** Work to complete **
Quote only the span from the first line of the entries to the line containing "Usamos paquetes de", both ends kept. Leave every picture out.

** Input records **

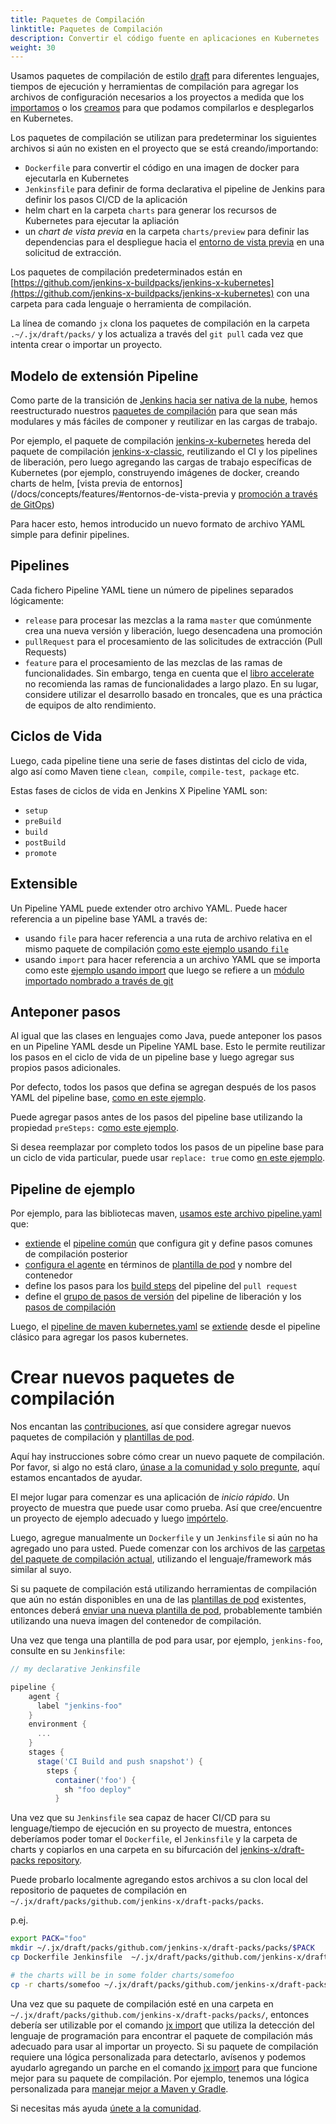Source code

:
 ```yaml
---
title: Paquetes de Compilación
linktitle: Paquetes de Compilación
description: Convertir el código fuente en aplicaciones en Kubernetes
weight: 30
---
```


Usamos paquetes de compilación de estilo [draft](https://draft.sh/) para diferentes lenguajes, tiempos de ejecución y herramientas de compilación para agregar los archivos de configuración necesarios a los proyectos a medida que los [importamos](/docs/using-jx/common-tasks/import/) o los [creamos](/docs/using-jx/common-tasks/create-spring/) para que podamos compilarlos e desplegarlos en Kubernetes.

Los paquetes de compilación se utilizan para predeterminar los siguientes archivos si aún no existen en el proyecto que se está creando/importando:

* `Dockerfile` para convertir el código en una imagen de docker para ejecutarla en Kubernetes
* `Jenkinsfile` para definir de forma declarativa el pipeline de Jenkins para definir los pasos CI/CD de la aplicación
* helm chart en la carpeta `charts` para generar los recursos de Kubernetes para ejecutar la apliación
* un _chart de vista previa_ en la carpeta `charts/preview` para definir las dependencias para el despliegue hacia el [entorno de vista previa](/es/docs/concepts/features/#entornos-de-vista-previa) en una solicitud de extracción.

Los paquetes de compilación predeterminados están en [https://github.com/jenkins-x-buildpacks/jenkins-x-kubernetes](https://github.com/jenkins-x-buildpacks/jenkins-x-kubernetes) con una carpeta para cada lenguaje o herramienta de compilación.

La línea de comando `jx` clona los paquetes de compilación en la carpeta `.~/.jx/draft/packs/` y los actualiza a través del `git pull` cada vez que intenta crear o importar un proyecto.

## Modelo de extensión Pipeline

Como parte de la transición de [Jenkins hacia ser nativa de la nube](/docs/managing-jx/common-tasks/cloud-native-jenkins/), hemos reestructurado nuestros [paquetes de compilación](https://github.com/jenkins-x-buildpacks/) para que sean más modulares y más fáciles de componer y reutilizar en las cargas de trabajo.

Por ejemplo, el paquete de compilación [jenkins-x-kubernetes](https://github.com/jenkins-x-buildpacks/jenkins-x-kubernetes) hereda del paquete de compilación [jenkins-x-classic](https://github.com/jenkins-x-buildpacks/jenkins-x-classic), reutilizando el CI y los pipelines de liberación, pero luego agregando las cargas de trabajo específicas de Kubernetes (por ejemplo, construyendo imágenes de docker, creando charts de helm, [vista previa de entornos](/docs/concepts/features/#entornos-de-vista-previa y [promoción a través de GitOps](/docs/concepts/features/#promocion))

Para hacer esto, hemos introducido un nuevo formato de archivo YAML simple para definir pipelines.

## Pipelines

Cada fichero Pipeline YAML tiene un número de pipelines separados lógicamente:

* `release` para procesar las mezclas a la rama `master` que comúnmente crea una nueva versión y liberación, luego desencadena una promoción
* `pullRequest` para el procesamiento de las solicitudes de extracción (Pull Requests)
* `feature` para el procesamiento de las mezclas de las ramas de funcionalidades. Sin embargo, tenga en cuenta que el [libro accelerate](/about/accelerate/) no recomienda las ramas de funcionalidades a largo plazo. En su lugar, considere utilizar el desarrollo basado en troncales, que es una práctica de equipos de alto rendimiento.

## Ciclos de Vida

Luego, cada pipeline tiene una serie de fases distintas del ciclo de vida, algo así como Maven tiene `clean`,` compile`, `compile-test`,` package` etc.

Estas fases de ciclos de vida en Jenkins X Pipeline YAML son:

* `setup`
* `preBuild`
* `build`
* `postBuild`
* `promote`

## Extensible

Un Pipeline YAML puede extender otro archivo YAML. Puede hacer referencia a un pipeline base YAML a través de:

* usando `file` para hacer referencia a una ruta de archivo relativa en el mismo paquete de compilación [como este ejemplo usando `file`](https://github.com/jenkins-x-buildpacks/jenkins-x-classic/blob/f7027df958eb385d50fec0c0368e606a6d5eb9df/packs/maven/pipeline.yaml#L1-L2)
* usando `import` para hacer referencia a un archivo YAML que se importa como este [ejemplo usando import](https://github.com/jenkins-x-buildpacks/jenkins-x-kubernetes/blob/45819e05fa197d9069af682fbbcad0af8d8d605a/packs/maven/pipeline.yaml#L2-L3) que luego se refiere a un [módulo importado nombrado a través de git](https://github.com/jenkins-x-buildpacks/jenkins-x-kubernetes/blob/45819e05fa197d9069af682fbbcad0af8d8d605a/packs/imports.yaml#L2-L4)

## Anteponer pasos

Al igual que las clases en lenguajes como Java, puede anteponer los pasos en un Pipeline YAML desde un Pipeline YAML base. Esto le permite reutilizar los pasos en el ciclo de vida de un pipeline base y luego agregar sus propios pasos adicionales.

Por defecto, todos los pasos que defina se agregan después de los pasos YAML del pipeline base, [como en este ejemplo](https://github.com/jenkins-x/jx/blob/0520fe3d9740cbcb1cc9754e173fe7726219f58e/pkg/jx/cmd/test_data/step_buildpack_apply/inheritence/pipeline.yaml#L7).

Puede agregar pasos antes de los pasos del pipeline base utilizando la propiedad `preSteps:` c[omo este ejemplo](https://github.com/jenkins-x/jx/blob/0520fe3d9740cbcb1cc9754e173fe7726219f58e/pkg/jx/cmd/test_data/step_buildpack_apply/inheritence2/pipeline.yaml#L6).

Si desea reemplazar por completo todos los pasos de un pipeline base para un ciclo de vida particular, puede usar `replace: true` como [en este ejemplo](https://github.com/jenkins-x/jx/blob/0520fe3d9740cbcb1cc9754e173fe7726219f58e/pkg/jx/cmd/test_data/step_buildpack_apply/inheritence2/pipeline.yaml#L11-L14).

## Pipeline de ejemplo

Por ejemplo, para las bibliotecas maven, [usamos este archivo pipeline.yaml](https://github.com/jenkins-x-buildpacks/jenkins-x-classic/blob/f7027df958eb385d50fec0c0368e606a6d5eb9df/packs/maven/pipeline.yaml) que:

* [extiende](https://github.com/jenkins-x-buildpacks/jenkins-x-classic/blob/f7027df958eb385d50fec0c0368e606a6d5eb9df/packs/maven/pipeline.yaml#L1-L2) el [pipeline común](https://github.com/jenkins-x-buildpacks/jenkins-x-classic/blob/f7027df958eb385d50fec0c0368e606a6d5eb9df/packs/pipeline.yaml) que configura git y define pasos comunes de compilación posterior
* [configura el agente](https://github.com/jenkins-x-buildpacks/jenkins-x-classic/blob/f7027df958eb385d50fec0c0368e606a6d5eb9df/packs/maven/pipeline.yaml#L3-L5) en términos de [plantilla de pod](/docs/managing-jx/common-tasks/pod-templates/) y nombre del contenedor
* define los pasos para los [build steps](https://github.com/jenkins-x-buildpacks/jenkins-x-classic/blob/f7027df958eb385d50fec0c0368e606a6d5eb9df/packs/maven/pipeline.yaml#L7-L11) del pipeline del `pull request`
* define el [grupo de pasos de versión](https://github.com/jenkins-x-buildpacks/jenkins-x-classic/blob/f7027df958eb385d50fec0c0368e606a6d5eb9df/packs/maven/pipeline.yaml#L13-L18) del pipeline de liberación y los [pasos de compilación](https://github.com/jenkins-x-buildpacks/jenkins-x-classic/blob/f7027df958eb385d50fec0c0368e606a6d5eb9df/packs/maven/pipeline.yaml#L19-L21)

Luego, el [pipeline de maven kubernetes.yaml](https://github.com/jenkins-x-buildpacks/jenkins-x-kubernetes/blob/45819e05fa197d9069af682fbbcad0af8d8d605a/packs/maven/pipeline.yaml) se [extiende](https://github.com/jenkins-x-buildpacks/jenkins-x-kubernetes/blob/45819e05fa197d9069af682fbbcad0af8d8d605a/packs/maven/pipeline.yaml#L2-L3) desde el pipeline clásico para agregar los pasos kubernetes.

# Crear nuevos paquetes de compilación

Nos encantan las [contribuciones](/community/), así que considere agregar nuevos paquetes de compilación y [plantillas de pod](/docs/managing-jx/common-tasks/pod-templates/).

Aquí hay instrucciones sobre cómo crear un nuevo paquete de compilación. Por favor, si algo no está claro, [únase a la comunidad y solo pregunte](/community/), aquí estamos encantados de ayudar.

El mejor lugar para comenzar es una aplicación de _inicio rápido_. Un proyecto de muestra que puede usar como prueba. Así que cree/encuentre un proyecto de ejemplo adecuado y luego [impórtelo](/developing/import).

Luego, agregue manualmente un `Dockerfile` y un `Jenkinsfile` si aún no ha agregado uno para usted. Puede comenzar con los archivos de las [carpetas del paquete de compilación actual](https://github.com/jenkins-x-buildpacks/jenkins-x-kubernetes/tree/master/packs), utilizando el lenguaje/framework más similar al suyo.

Si su paquete de compilación está utilizando herramientas de compilación que aún no están disponibles en una de las [plantillas de pod](/architecture/pod-templates) existentes, entonces deberá [enviar una nueva plantilla de pod](/docs/managing-jx/common-tasks/pod-templates/#submitting-new-pod-templates), probablemente también utilizando una nueva imagen del contenedor de compilación.

Una vez que tenga una plantilla de pod para usar, por ejemplo, `jenkins-foo`, consulte en su `Jenkinsfile`:

```groovy
// my declarative Jenkinsfile

pipeline {
    agent {
      label "jenkins-foo"
    }
    environment {
      ...
    }
    stages {
      stage('CI Build and push snapshot') {
        steps {
          container('foo') {
            sh "foo deploy"
          }
```
Una vez que su `Jenkinsfile` sea capaz de hacer CI/CD para su lenguage/tiempo de ejecución en su proyecto de muestra, entonces deberíamos poder tomar el `Dockerfile`, el `Jenkinsfile` y la carpeta de charts y copiarlos en una carpeta en su bifurcación del [jenkins-x/draft-packs repository](https://github.com/jenkins-x-buildpacks/jenkins-x-kubernetes).

Puede probarlo localmente agregando estos archivos a su clon local del repositorio de paquetes de compilación en `~/.jx/draft/packs/github.com/jenkins-x/draft-packs/packs`.

p.ej.

```sh
export PACK="foo"
mkdir ~/.jx/draft/packs/github.com/jenkins-x/draft-packs/packs/$PACK
cp Dockerfile Jenkinsfile  ~/.jx/draft/packs/github.com/jenkins-x/draft-packs/packs/$PACK

# the charts will be in some folder charts/somefoo
cp -r charts/somefoo ~/.jx/draft/packs/github.com/jenkins-x/draft-packs/packs/$PACK/charts
```

Una vez que su paquete de compilación esté en una carpeta en `~/.jx/draft/packs/github.com/jenkins-x/draft-packs/packs/`, entonces debería ser utilizable por el comando [jx import](/commands/jx_import) que utiliza la detección del lenguaje de programación para encontrar el paquete de compilación más adecuado para usar al importar un proyecto. Si su paquete de compilación requiere una lógica personalizada para detectarlo, avísenos y podemos ayudarlo agregando un parche en el comando [jx import](/commands/jx_import) para que funcione mejor para su paquete de compilación. Por ejemplo, tenemos una lógica personalizada para [manejar mejor a Maven y Gradle](https://github.com/jenkins-x/jx/blob/712d9edf5e55aafaadfb3e0ac57692bb44634b1c/pkg/jx/cmd/common_buildpacks.go#L82:L108).

Si necesitas más ayuda [únete a la comunidad](/community/).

** Answer section **
Source code

:
 ```yaml
---
title: Paquetes de Compilación
linktitle: Paquetes de Compilación
description: Convertir el código fuente en aplicaciones en Kubernetes
weight: 30
---
```


Usamos paquetes de compilación de estilo [draft](https://draft.sh/) para diferentes lenguajes, tiempos de ejecución y herramientas de compilación para agregar los archivos de configuración necesarios a los proyectos a medida que los [importamos](/docs/using-jx/common-tasks/import/) o los [creamos](/docs/using-jx/common-tasks/create-spring/) para que podamos compilarlos e desplegarlos en Kubernetes.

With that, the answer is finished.